How does one justify that kind of action. You could say that I was only joking around, which I was. But that doesn’t justify the action. It may give a reason but it doesn’t justify anything. One could say I was young and being stupid. That would be true too. But that’s only an excuse. It doesn’t justify the act of bullying and mugging someone at church. To justify is not to excuse, nor to give a reason for doing something. To justify is to show that what was done was just or was right. My actions were neither just nor right. Another way of looking at it would be to say that to justify is to declare not guilty, except I am guilty. I committed the acts. Nothing can justify what I did that day. While there is nothing that can justify what I did that night, there is One who can justify me.
As we get into Romans 3:21-26 this morning, we will see Paul talking quite a bit about righteousness. Righteousness is another word for justification. Both mean to be right in God’s sight. To be made righteous is the same thing as saying to be justified. Both mean to be made right with God or declared “not guilty” in his sight. And what we will hopefully see this morning is that nearly everything that Paul has written in his letter to the Romans culminates on these verses we are studying today. All the talk about Jews and Gentiles, sin and righteousness, faith and repentance, have been built up by Paul in order to show three presentations God makes regarding salvation. The first presentation God makes regarding salvation is that righteousness is peculiar. The second presentation that God makes regarding salvation is that righteousness is particular. The third presentation God makes regarding salvation is that righteousness is proven.
Peculiar Righteousness
Particular Righteousness
Proven Righteousness
But now the righteousness of God has been manifested apart from the law, although the Law and the Prophets bear witness to it—
the righteousness of God through faith in Jesus Christ for all who believe. For there is no distinction:
for all have sinned and fall short of the glory of God,
and are justified by his grace as a gift, through the redemption that is in Christ Jesus,
whom God put forward as a propitiation by his blood, to be received by faith. This was to show God’s righteousness, because in his divine forbearance he had passed over former sins.

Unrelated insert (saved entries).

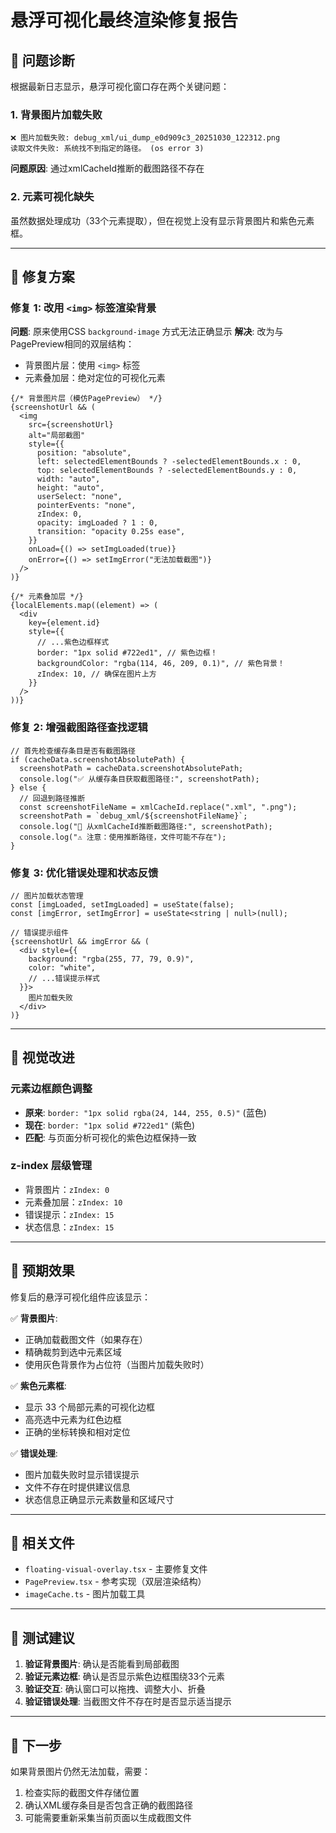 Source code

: # 悬浮可视化最终渲染修复报告

## 🎯 问题诊断

根据最新日志显示，悬浮可视化窗口存在两个关键问题：

### 1. 背景图片加载失败

```
❌ 图片加载失败: debug_xml/ui_dump_e0d909c3_20251030_122312.png 
读取文件失败: 系统找不到指定的路径。 (os error 3)
```

**问题原因**: 通过xmlCacheId推断的截图路径不存在

### 2. 元素可视化缺失

虽然数据处理成功（33个元素提取），但在视觉上没有显示背景图片和紫色元素框。

---

## 🔧 修复方案

### 修复 1: 改用 `<img>` 标签渲染背景

**问题**: 原来使用CSS `background-image` 方式无法正确显示
**解决**: 改为与PagePreview相同的双层结构：
- 背景图片层：使用 `<img>` 标签
- 元素叠加层：绝对定位的可视化元素

```tsx
{/* 背景图片层（模仿PagePreview） */}
{screenshotUrl && (
  <img
    src={screenshotUrl}
    alt="局部截图"
    style={{
      position: "absolute",
      left: selectedElementBounds ? -selectedElementBounds.x : 0,
      top: selectedElementBounds ? -selectedElementBounds.y : 0,
      width: "auto",
      height: "auto",
      userSelect: "none",
      pointerEvents: "none",
      zIndex: 0,
      opacity: imgLoaded ? 1 : 0,
      transition: "opacity 0.25s ease",
    }}
    onLoad={() => setImgLoaded(true)}
    onError={() => setImgError("无法加载截图")}
  />
)}

{/* 元素叠加层 */}
{localElements.map((element) => (
  <div
    key={element.id}
    style={{
      // ...紫色边框样式
      border: "1px solid #722ed1", // 紫色边框！
      backgroundColor: "rgba(114, 46, 209, 0.1)", // 紫色背景！
      zIndex: 10, // 确保在图片上方
    }}
  />
))}
```

### 修复 2: 增强截图路径查找逻辑

```tsx
// 首先检查缓存条目是否有截图路径
if (cacheData.screenshotAbsolutePath) {
  screenshotPath = cacheData.screenshotAbsolutePath;
  console.log("✅ 从缓存条目获取截图路径:", screenshotPath);
} else {
  // 回退到路径推断
  const screenshotFileName = xmlCacheId.replace(".xml", ".png");
  screenshotPath = `debug_xml/${screenshotFileName}`;
  console.log("🎯 从xmlCacheId推断截图路径:", screenshotPath);
  console.log("⚠️ 注意：使用推断路径，文件可能不存在");
}
```

### 修复 3: 优化错误处理和状态反馈

```tsx
// 图片加载状态管理
const [imgLoaded, setImgLoaded] = useState(false);
const [imgError, setImgError] = useState<string | null>(null);

// 错误提示组件
{screenshotUrl && imgError && (
  <div style={{ 
    background: "rgba(255, 77, 79, 0.9)",
    color: "white",
    // ...错误提示样式
  }}>
    图片加载失败
  </div>
)}
```

---

## 🎨 视觉改进

### 元素边框颜色调整

- **原来**: `border: "1px solid rgba(24, 144, 255, 0.5)"` (蓝色)
- **现在**: `border: "1px solid #722ed1"` (紫色) 
- **匹配**: 与页面分析可视化的紫色边框保持一致

### z-index 层级管理

- 背景图片：`zIndex: 0`
- 元素叠加层：`zIndex: 10` 
- 错误提示：`zIndex: 15`
- 状态信息：`zIndex: 15`

---

## 🧪 预期效果

修复后的悬浮可视化组件应该显示：

✅ **背景图片**:
- 正确加载截图文件（如果存在）
- 精确裁剪到选中元素区域
- 使用灰色背景作为占位符（当图片加载失败时）

✅ **紫色元素框**:
- 显示 33 个局部元素的可视化边框
- 高亮选中元素为红色边框
- 正确的坐标转换和相对定位

✅ **错误处理**:
- 图片加载失败时显示错误提示
- 文件不存在时提供建议信息
- 状态信息正确显示元素数量和区域尺寸

---

## 🔗 相关文件

- `floating-visual-overlay.tsx` - 主要修复文件
- `PagePreview.tsx` - 参考实现（双层渲染结构）
- `imageCache.ts` - 图片加载工具

---

## 📝 测试建议

1. **验证背景图片**: 确认是否能看到局部截图
2. **验证元素边框**: 确认是否显示紫色边框围绕33个元素
3. **验证交互**: 确认窗口可以拖拽、调整大小、折叠
4. **验证错误处理**: 当截图文件不存在时是否显示适当提示

---

## 🎯 下一步

如果背景图片仍然无法加载，需要：

1. 检查实际的截图文件存储位置
2. 确认XML缓存条目是否包含正确的截图路径
3. 可能需要重新采集当前页面以生成截图文件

It was to show his righteousness at the present time, so that he might be just and the justifier of the one who has faith in Jesus.
Peculiar Righteousness
Peculiar Righteousness
In regards to salvation, God presents a righteousness that is peculiar. In order to attain salvation, one must be righteous. The two go hand in hand. One cannot be saved without also being righteous. But the righteousness that saves us is a peculiar righteousness. Look at how Paul writes about this righteousness. It’s peculiar in two ways.
But now the righteousness of God has been manifested apart from the law, although the Law and the Prophets bear witness to it—
The first way that this righteousness is peculiar is that it is the righteousness of God. This is an old definition of peculiar. If you are familiar with the King James Version of 1 Peter 2:9, it says we are a peculiar people. In essence, we are not strange, but are God’s special people. He owns us and therefore we are peculiar; we are unlike anyone else. It implies ownership. So here too, except it goes beyond ownership.
We saw a few weeks ago in that many times, the righteousness of God is not simply the righteousness that God owns.
For in it the righteousness of God is revealed from faith for faith, as it is written, “The righteous shall live by faith.”
This is not just a possessive phrase. This is what is known as a genitive of subject. When we speak of the love of God, we do not just mean that God possesses love or even that God is love. We mean that this is love that God gives to others. The same with the grace of God. It is not just that God possesses grace, but that God gives grace. So it is with the righteousness of God. God not only possesses righteousness but this is righteousness that God gives out to others. So it is peculiar in that God does possess this righteousness, but he does more than possess it. He gives it out.
The second way, and this is what I want us to focus on, that this is a peculiar righteousness, is that it isn’t the righteousness that people would expect. In this sense, I’m using it in the more modern way: it is strange. What makes it so strange is that it isn’t attained by the works of the law. Let’s back up for a moment and look at the last couple of verses we studied last week and go into this verse today.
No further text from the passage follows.